Passou em segunda votação, em 18 de dezembro de 2024, o PL (Projeto de Lei) 825/2024, do presidente da Câmara Municipal, Milton Leite (UNIAO), que a altera a atual lei em vigor desde 2018, que prevê reduções de emissões pelos ônibus da cidade.
Entre as propostas está a inclusão da obrigatoriedade de as empresas de ônibus em 90 dias fazerem relatórios e estudos sobre a necessidade de infraestrutura de cada pátio. A ENEL (no caso dos ônibus elétricos) e a COMGÁS (no caso dos veículos a Gás Natural) terão outros 90 dias para concluírem os projetos de infraestrutura para as garagens com base nestes relatórios das viações. Enquanto as infraestruturas são construídas, pela proposta, as viações poderão comprar 50% de modelos a diesel entre os novos ônibus que colocarem para rodar.
Relembre:
Mas uma das críticas sobre o projeto foi em relação a falta de transparência e debate da proposta que foi apresentada em 03 de dezembro de 2024 e aprovada em tempo recorde por quatro comissões e em primeira votação na Câmara, menos de 24 horas depoi,s no dia 04 de dezembro.

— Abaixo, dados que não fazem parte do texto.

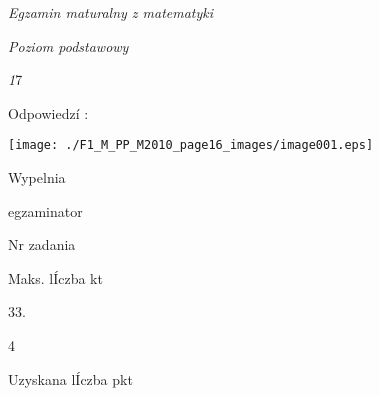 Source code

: \documentclass[a4paper,12pt]{article}
\begin{document}
{\it Egzamin maturalny z matematyki}

{\it Poziom podstawowy}

{\it 1}7

Odpowiedzí :
\begin{center}
\texttt{[image: ./F1\_M\_PP\_M2010\_page16\_images/image001.eps]}
\end{center}
Wypelnia

egzaminator

Nr zadania

Maks. lÍczba kt

33.

4

Uzyskana lÍczba pkt
\end{document}
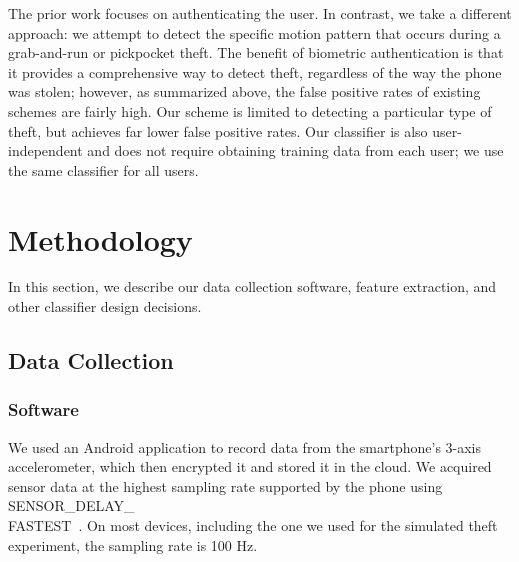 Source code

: The prior work focuses on authenticating the user.
In contrast, we take a different approach: we attempt to detect the
specific motion pattern that occurs during a grab-and-run or pickpocket theft.
The benefit of biometric authentication is that it provides a comprehensive
way to detect theft, regardless of the way the phone was stolen; however,
as summarized above, the false positive rates of existing schemes
are fairly high.
Our scheme is limited to detecting a particular type of theft, but achieves
far lower false positive rates.
Our classifier is also user-independent and does not require obtaining
training data from each user; we use the same classifier for all users.




\section{Methodology}

In this section, we describe our data collection software, feature extraction, and other classifier design decisions.

\subsection{Data Collection}

\subsubsection{Software}
We used an Android application to record data from the smartphone's 3-axis accelerometer, which then encrypted it and stored it in the cloud.
We acquired sensor data at the highest sampling rate supported by the phone using SENSOR\_DELAY\_\\FASTEST~\cite{android:doc}. 
On most devices, including the one we used for the simulated theft experiment, the sampling rate is 100 Hz.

O assunto só foi de amplo conhecimento após de, na noite de um sábado, 07 de dezembro de 2024, o Diário do Transporte ter noticiado o Projeto de Lei de Milton Leite. Desde então, o PL ganhou novas versões de texto, nos dias 09 e 16 de dezembro, até ter o substitutivo aprovado em 18 de dezembro de 2024.
A pouca divulgação da versão do PL aprovada em primeira votação pegou até mesmo o prefeito Ricardo Nunes de surpresa, que não se agradou da condução do processo, uma vez que a eletrificação da frota é uma de suas bandeiras da gestão.
Há tantos outros temas da mobilidade que ainda precisam ser abordados, mas em linhas gerais, estes são alguns dos grandes problemas enfrentados em 2024 e que devem ser desafios em 2025.